Extracted data entries =>
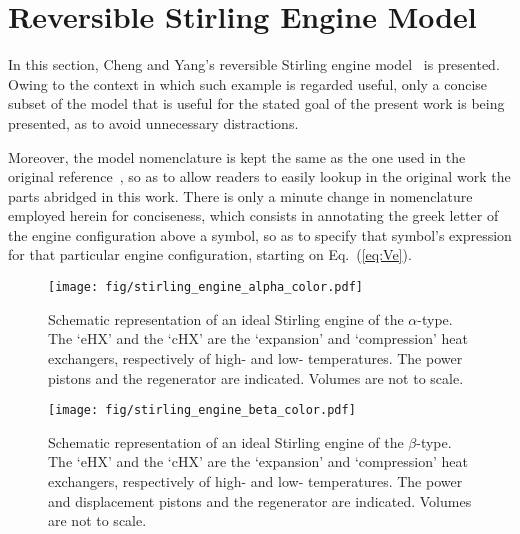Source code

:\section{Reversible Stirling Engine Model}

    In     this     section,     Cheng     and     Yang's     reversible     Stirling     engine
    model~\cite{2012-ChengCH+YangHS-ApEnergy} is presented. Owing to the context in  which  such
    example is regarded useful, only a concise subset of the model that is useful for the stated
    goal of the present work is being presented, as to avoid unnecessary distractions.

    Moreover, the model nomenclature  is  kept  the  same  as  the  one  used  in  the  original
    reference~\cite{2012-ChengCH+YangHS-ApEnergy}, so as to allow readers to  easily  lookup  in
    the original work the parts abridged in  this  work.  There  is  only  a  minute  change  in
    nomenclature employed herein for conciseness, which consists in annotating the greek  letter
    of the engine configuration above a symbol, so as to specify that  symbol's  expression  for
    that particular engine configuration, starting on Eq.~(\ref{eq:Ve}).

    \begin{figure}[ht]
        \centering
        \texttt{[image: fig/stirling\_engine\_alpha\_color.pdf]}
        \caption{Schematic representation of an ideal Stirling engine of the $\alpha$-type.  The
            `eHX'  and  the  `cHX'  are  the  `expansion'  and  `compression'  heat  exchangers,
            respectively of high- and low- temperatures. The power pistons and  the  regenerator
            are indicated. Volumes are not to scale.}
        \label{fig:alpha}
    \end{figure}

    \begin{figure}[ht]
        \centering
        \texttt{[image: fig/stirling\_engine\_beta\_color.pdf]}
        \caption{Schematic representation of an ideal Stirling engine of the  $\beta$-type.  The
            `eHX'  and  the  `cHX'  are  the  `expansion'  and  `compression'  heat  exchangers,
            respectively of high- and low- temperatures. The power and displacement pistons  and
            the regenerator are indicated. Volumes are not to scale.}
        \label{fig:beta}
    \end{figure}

---

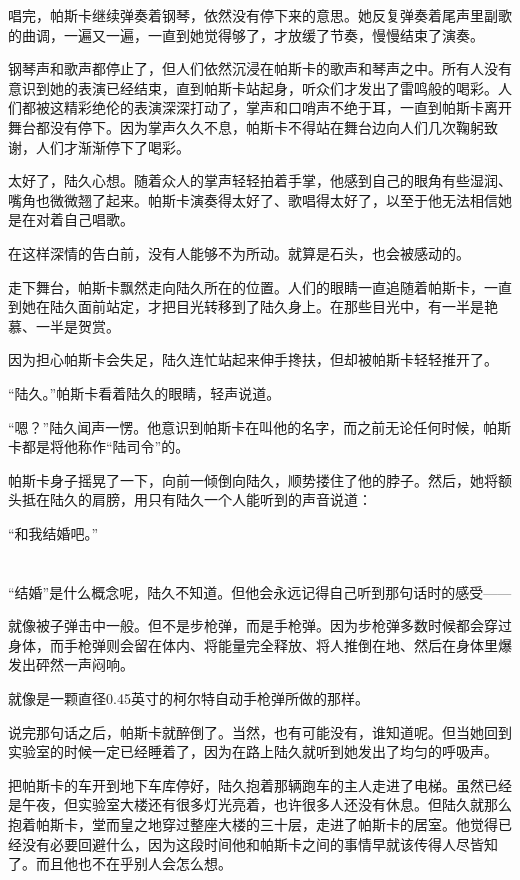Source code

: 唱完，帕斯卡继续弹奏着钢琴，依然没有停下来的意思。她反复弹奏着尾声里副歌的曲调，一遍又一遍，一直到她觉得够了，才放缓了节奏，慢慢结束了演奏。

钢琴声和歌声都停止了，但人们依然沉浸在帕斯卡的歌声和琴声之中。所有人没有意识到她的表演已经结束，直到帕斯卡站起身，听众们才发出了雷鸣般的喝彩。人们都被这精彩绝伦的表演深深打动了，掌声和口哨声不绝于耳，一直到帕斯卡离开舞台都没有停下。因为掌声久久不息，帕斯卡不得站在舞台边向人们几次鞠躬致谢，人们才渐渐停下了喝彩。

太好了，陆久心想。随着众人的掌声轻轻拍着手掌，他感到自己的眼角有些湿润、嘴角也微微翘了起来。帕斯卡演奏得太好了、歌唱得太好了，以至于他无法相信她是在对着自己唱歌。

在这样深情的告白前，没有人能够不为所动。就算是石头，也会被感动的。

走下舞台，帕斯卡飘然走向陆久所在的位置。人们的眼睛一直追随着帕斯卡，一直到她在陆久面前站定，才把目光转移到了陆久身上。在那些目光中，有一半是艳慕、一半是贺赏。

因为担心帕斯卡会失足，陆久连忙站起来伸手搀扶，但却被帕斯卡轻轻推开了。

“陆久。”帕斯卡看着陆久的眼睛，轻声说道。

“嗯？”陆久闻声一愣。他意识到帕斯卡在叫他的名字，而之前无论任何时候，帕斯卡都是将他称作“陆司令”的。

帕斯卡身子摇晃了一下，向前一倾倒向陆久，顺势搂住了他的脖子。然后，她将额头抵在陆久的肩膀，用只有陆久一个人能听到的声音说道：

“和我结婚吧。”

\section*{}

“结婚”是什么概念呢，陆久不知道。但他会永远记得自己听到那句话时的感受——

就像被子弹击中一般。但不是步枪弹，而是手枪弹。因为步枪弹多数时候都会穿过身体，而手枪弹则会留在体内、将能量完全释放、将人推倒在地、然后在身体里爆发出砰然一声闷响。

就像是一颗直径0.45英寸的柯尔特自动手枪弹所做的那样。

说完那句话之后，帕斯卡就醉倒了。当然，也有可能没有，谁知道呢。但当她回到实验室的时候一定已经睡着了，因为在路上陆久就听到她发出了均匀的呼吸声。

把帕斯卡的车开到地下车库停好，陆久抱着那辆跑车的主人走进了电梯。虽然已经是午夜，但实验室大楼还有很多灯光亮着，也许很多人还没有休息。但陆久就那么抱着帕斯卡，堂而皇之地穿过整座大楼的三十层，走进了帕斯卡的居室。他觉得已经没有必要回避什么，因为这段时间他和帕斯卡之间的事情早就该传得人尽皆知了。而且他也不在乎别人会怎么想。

* * *

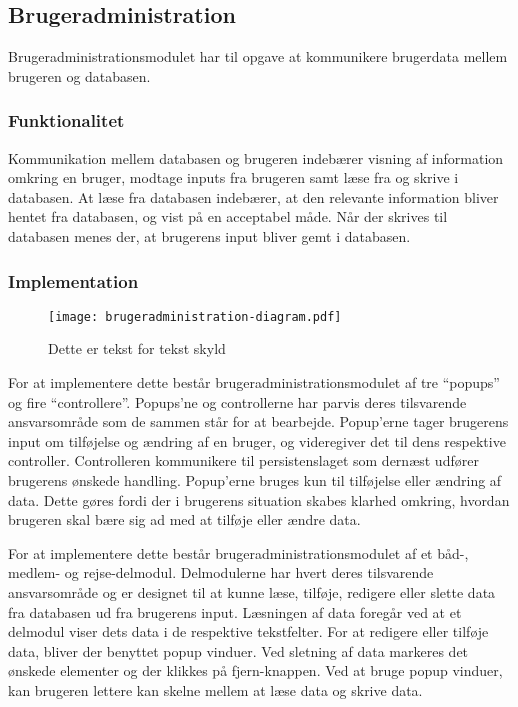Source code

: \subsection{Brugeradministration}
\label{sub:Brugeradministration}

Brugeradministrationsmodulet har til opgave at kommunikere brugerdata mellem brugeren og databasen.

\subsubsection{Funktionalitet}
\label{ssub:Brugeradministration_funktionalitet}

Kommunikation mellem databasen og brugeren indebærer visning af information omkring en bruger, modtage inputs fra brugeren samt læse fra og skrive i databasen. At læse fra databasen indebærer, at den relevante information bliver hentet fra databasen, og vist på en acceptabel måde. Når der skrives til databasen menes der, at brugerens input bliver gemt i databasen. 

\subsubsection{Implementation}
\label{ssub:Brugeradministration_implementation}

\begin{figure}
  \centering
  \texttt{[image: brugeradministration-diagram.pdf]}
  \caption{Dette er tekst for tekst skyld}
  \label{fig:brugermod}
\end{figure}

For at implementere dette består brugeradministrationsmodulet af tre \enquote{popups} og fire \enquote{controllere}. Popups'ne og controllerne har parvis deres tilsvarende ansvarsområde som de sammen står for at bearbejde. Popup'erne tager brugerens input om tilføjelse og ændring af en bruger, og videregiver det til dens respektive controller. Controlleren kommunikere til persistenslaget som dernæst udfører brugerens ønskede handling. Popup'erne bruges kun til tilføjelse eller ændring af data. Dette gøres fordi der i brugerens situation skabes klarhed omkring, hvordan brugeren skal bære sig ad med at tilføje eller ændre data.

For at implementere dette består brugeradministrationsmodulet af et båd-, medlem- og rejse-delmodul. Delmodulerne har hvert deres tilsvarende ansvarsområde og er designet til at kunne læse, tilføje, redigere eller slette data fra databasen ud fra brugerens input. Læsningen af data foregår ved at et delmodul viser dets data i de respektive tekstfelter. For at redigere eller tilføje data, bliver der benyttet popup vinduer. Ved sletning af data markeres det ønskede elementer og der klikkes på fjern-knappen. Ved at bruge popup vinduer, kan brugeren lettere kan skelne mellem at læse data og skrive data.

WHAT YOU ARE ASKED TO DO =>
Within the entries, find all lines that contain "ChengCH" and copy each one.

REPLY TO THE TASK =>
    model~\cite{2012-ChengCH+YangHS-ApEnergy} is presented. Owing to the context in  which  such
    reference~\cite{2012-ChengCH+YangHS-ApEnergy}, so as to allow readers to  easily  lookup  in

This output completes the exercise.